6.2

Loney Dear: Hall Music

Loney Dear: Hall Music

Emil Svanängen has always been more adept at texture than hooks. Even upbeat songs, like “Airport Surroundings,” from 2009’s Dear John drift into kraut-like hypnosis, the insistence of the rhythm overrunning Svanängen’s hushed croon.

This isn’t to discount Svanängen’s work as Loney Dear outright, but rather to acknowledge the crucial difference that makes the frequent comparisons to artists like Jens Lekman ring a bit hollow. This is especially true on Hall Music, Loney Dear’s third properly released full-length (not counting the three albums Svanängen self-released before getting picked up by Sub Pop for Loney Dear’s stateside debut, 2007’s Loney, Noir).

Where Dear John hinted at cinematic grandeur and prayer-like melody, Hall Music is a spacious and somber affair. Opener “Name” is tender and earnest, buoyed by a wordless chorus and vocal echoes that recall Arthur Russell’s landmark World of Echo. Like Russell, Svanängen has never shied from a studious approach to pop music. Svanängen might lack the cunning storytelling of a Belle and Sebastian or the orchestral bombast of a Sufjan Stevens. Listening to Loney Dear is an exercise in sound-appreciation. And, with Svanängen rarely leaving his voice’s warm, whispery comfort zone, it’s sometimes a bit of a dreary exercise, too.

Songs like “Young Hearts,” a smoldering piano ballad draped in warm reverb, hint at the sort of cavernous ballads Band of Horses have successfully mined. But where Ben Bridwell might’ve let the song swell into a chorus as big as the tides, Svanängen lets his voice drift into the open space his arrangements create. He comes closer on “Drumroll,” but still finds himself muffled by a cavalcade of horns. The rush of sound is welcome, but Svanängen seems to be falling behind it, not leading it.

The album ends on a highlight, though. “What Have I Become?” finds Svanängen taking a backseat to vocalist Malin Ståhlberg, whose voice sweeps a range from warm and mellow to piercing.
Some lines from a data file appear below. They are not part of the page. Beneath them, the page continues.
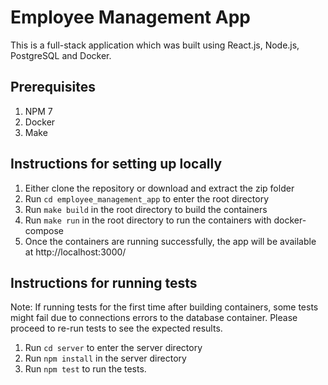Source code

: # Employee Management App

This is a full-stack application which was built using React.js, Node.js, PostgreSQL and Docker.

## Prerequisites

1. NPM 7
2. Docker
3. Make

## Instructions for setting up locally

1. Either clone the repository or download and extract the zip folder
2. Run `cd employee_management_app` to enter the root directory
3. Run `make build` in the root directory to build the containers
4. Run `make run` in the root directory to run the containers with docker-compose
5. Once the containers are running successfully, the app will be available at http://localhost:3000/

## Instructions for running tests

Note: If running tests for the first time after building containers, some tests might fail due to connections errors to the database container. Please proceed to re-run tests to see the expected results.

1. Run `cd server` to enter the server directory
2. Run `npm install` in the server directory
3. Run `npm test` to run the tests.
It’s little surprise that the song’s arrangement is Hall Music’s most rhythmically engaged, pushing polyrhythmic percussion against driving keys and gliding streams of brass and strings. “In a land with a thousand seasides/ I never really learned to swim at all,” Ståhlberg sings, before resolving “I really don’t care no more,” as if resignation were its own catharsis. Here, Svanängen doesn’t sacrifice the spacious production of Hall Music’s preceding 10 tracks, but he benefits from the sudden swell in activity.

At the end of a spare, politely hushed and flatly paced LP, “What Have I Become?” strikes like an alarm clock—but one worth waking up for.